Also, contexts and targets both includes many words. Different words may have different contributions to the final representation. Therefore, in this paper, the author created 2 attention mechanisms to capture the important information for both contexts and targets.

from IPython.display import Image
Image(filename='architecture.png')

The model is called interactive attention network (IAN). It is based on LSTM and attention mechanism.

The text input will be firstly converted to embeddings. Then they are feeded into LSTMs. After that, the authors averaged the hidden states of the context LSTM to get the inital representation of context (pool vector in the figure). They do the same for the target LSTM. Then they used the target pool vector in the context attention computation and vice versa. They argued that with this design, the target and context can influence the generation of their representations interactively. Lastly, they concatenate the target and context vector and feed it into the softmax layer to do the classification.

Explain using Query, Key, Value: Regarding the target LSTM, in the figure 1 the pool vector is computed by averaging hidden states of the LSTM. That vector will play as the query vector. Each hidden state vectors represents both the key and value vectors. Then just calculate the attention score as the step below: - Step 1: Calculate the similarity score between the query vector and all the key vectors. - Step 2: Normalize the score using softmax. - Step 3: Calculate the final representation vector by weighted average the value vectors using the normalized scores.

Install and Import required packages

%%capture
!pip install pytorch-lightning
!pip install torchmetrics
import os
import pickle
from collections import Counter, OrderedDict
from pathlib import Path
from typing import Any, Dict, List, Optional, Tuple, Union
from urllib.request import urlretrieve

import numpy as np
from tqdm import tqdm

import pytorch_lightning as pl
import torch
import torch.nn as nn
import torch.nn.functional as F
import torchmetrics
import torchtext
from pytorch_lightning import loggers as pl_loggers
from pytorch_lightning.callbacks import ModelCheckpoint
from torch.nn.utils.rnn import (pack_padded_sequence, pad_packed_sequence,
                                pad_sequence)
from torch.utils.data import DataLoader, Dataset, random_split
from torchtext.data import get_tokenizer
from torchtext.vocab import Vectors, Vocab

# For repoducibility
pl.utilities.seed.seed_everything(seed=2401, workers=True)
Global seed set to 2401
2401

Define dataset, dataloader class and utility functions

class TqdmUpTo(tqdm):
    """From https://github.com/tqdm/tqdm/blob/master/examples/tqdm_wget.py"""

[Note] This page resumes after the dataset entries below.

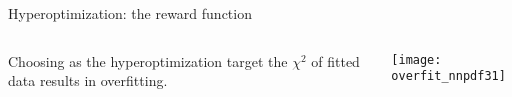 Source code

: \begin{frame}[t]{Hyperoptimization: the reward function}
    \begin{columns}[T]
        \begin{column}{0.48\textwidth}
            \vspace{\topsep}
            Choosing as the hyperoptimization target the $\chi^2$ of fitted data results in overfitting.
        \end{column}
        \begin{column}{0.48\textwidth}
            \texttt{[image: overfit\_nnpdf31]}
        \end{column}
    \end{columns}
\end{frame}



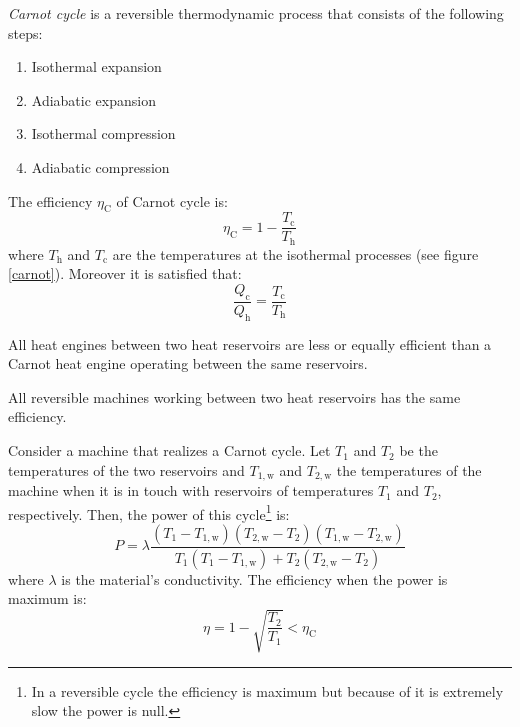 \documentclass[../../../main.tex]{subfiles}
\begin{document}
\begin{multicols}{2}
  \begin{definition}
    \textit{Carnot cycle} is a reversible thermodynamic process that consists of the following steps:
    \begin{enumerate}
      \item Isothermal expansion
      \item Adiabatic expansion
      \item Isothermal compression
      \item Adiabatic compression
    \end{enumerate}
    The efficiency $\eta_\text{C}$ of Carnot cycle is:
    $$\eta_\text{C}=1-\frac{T_\text{c}}{T_\text{h}}$$
    where $T_\text{h}$ and $T_\text{c}$ are the temperatures at the isothermal processes (see figure \ref{carnot}). Moreover it is satisfied that: $$\frac{Q_\text{c}}{Q_\text{h}}=\frac{T_\text{c}}{T_\text{h}}$$
    \begin{center}
      \begin{minipage}{\linewidth}
        \centering
        
        \label{carnot}
      \end{minipage}
    \end{center}
  \end{definition}
  \begin{theorem}
    All heat engines between two heat reservoirs are less or equally efficient than a Carnot heat engine operating between the same reservoirs.
  \end{theorem}
  \begin{corollary}
    All reversible machines working between two heat reservoirs has the same efficiency.
  \end{corollary}
  \begin{prop}
    Consider a machine that realizes a Carnot cycle. Let $T_1$ and $T_2$ be the temperatures of the two reservoirs and $T_{1,\text{w}}$ and $T_{2,\text{w}}$ the temperatures of the machine when it is in touch with reservoirs of temperatures $T_1$ and $T_2$, respectively. Then, the power of this cycle\footnote{In a reversible cycle the efficiency is maximum but because of it is extremely slow the power is null. } is:
    $$P=\lambda\frac{(T_1-T_{1,\text{w}})(T_{2,\text{w}}-T_2)(T_{1,\text{w}}-T_{2,\text{w}})}{T_1(T_1-T_{1,\text{w}})+T_2(T_{2,\text{w}}-T_2)}$$
    where $\lambda$ is the material’s conductivity. The efficiency when the power is maximum is:
    $$\eta=1-\sqrt{\frac{T_2}{T_1}}<\eta_\text{C}$$
  \end{prop}

\end{multicols}
\end{document}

    def update_to(self, blocks=1, bsize=1, tsize=None):
        """
        Parameters
        ----------
        blocks: int, optional
            Number of blocks transferred so far [default: 1].
        bsize: int, optional
            Size of each block (in tqdm units) [default: 1].
        tsize: int, optional
            Total size (in tqdm units). If [default: None] remains unchanged.
        """
        if tsize is not None:
            self.total = tsize  
        self.update(blocks * bsize - self.n)  

class Tokenizer():
    def __init__(self, tokenizer: Any, is_lower=True):
        self.counter = Counter(['<pad>', '<unk>'])
        self.tokenizer = tokenizer
        self.vocab = self.update_vocab()
        self.is_lower = is_lower

    def update_vocab(self):
        sorted_by_freq_tuples = sorted(self.counter.items(), key=lambda x: x[1], reverse=True)
        ordered_dict = OrderedDict(sorted_by_freq_tuples)
        self.vocab = torchtext.vocab.vocab(ordered_dict, min_freq=1)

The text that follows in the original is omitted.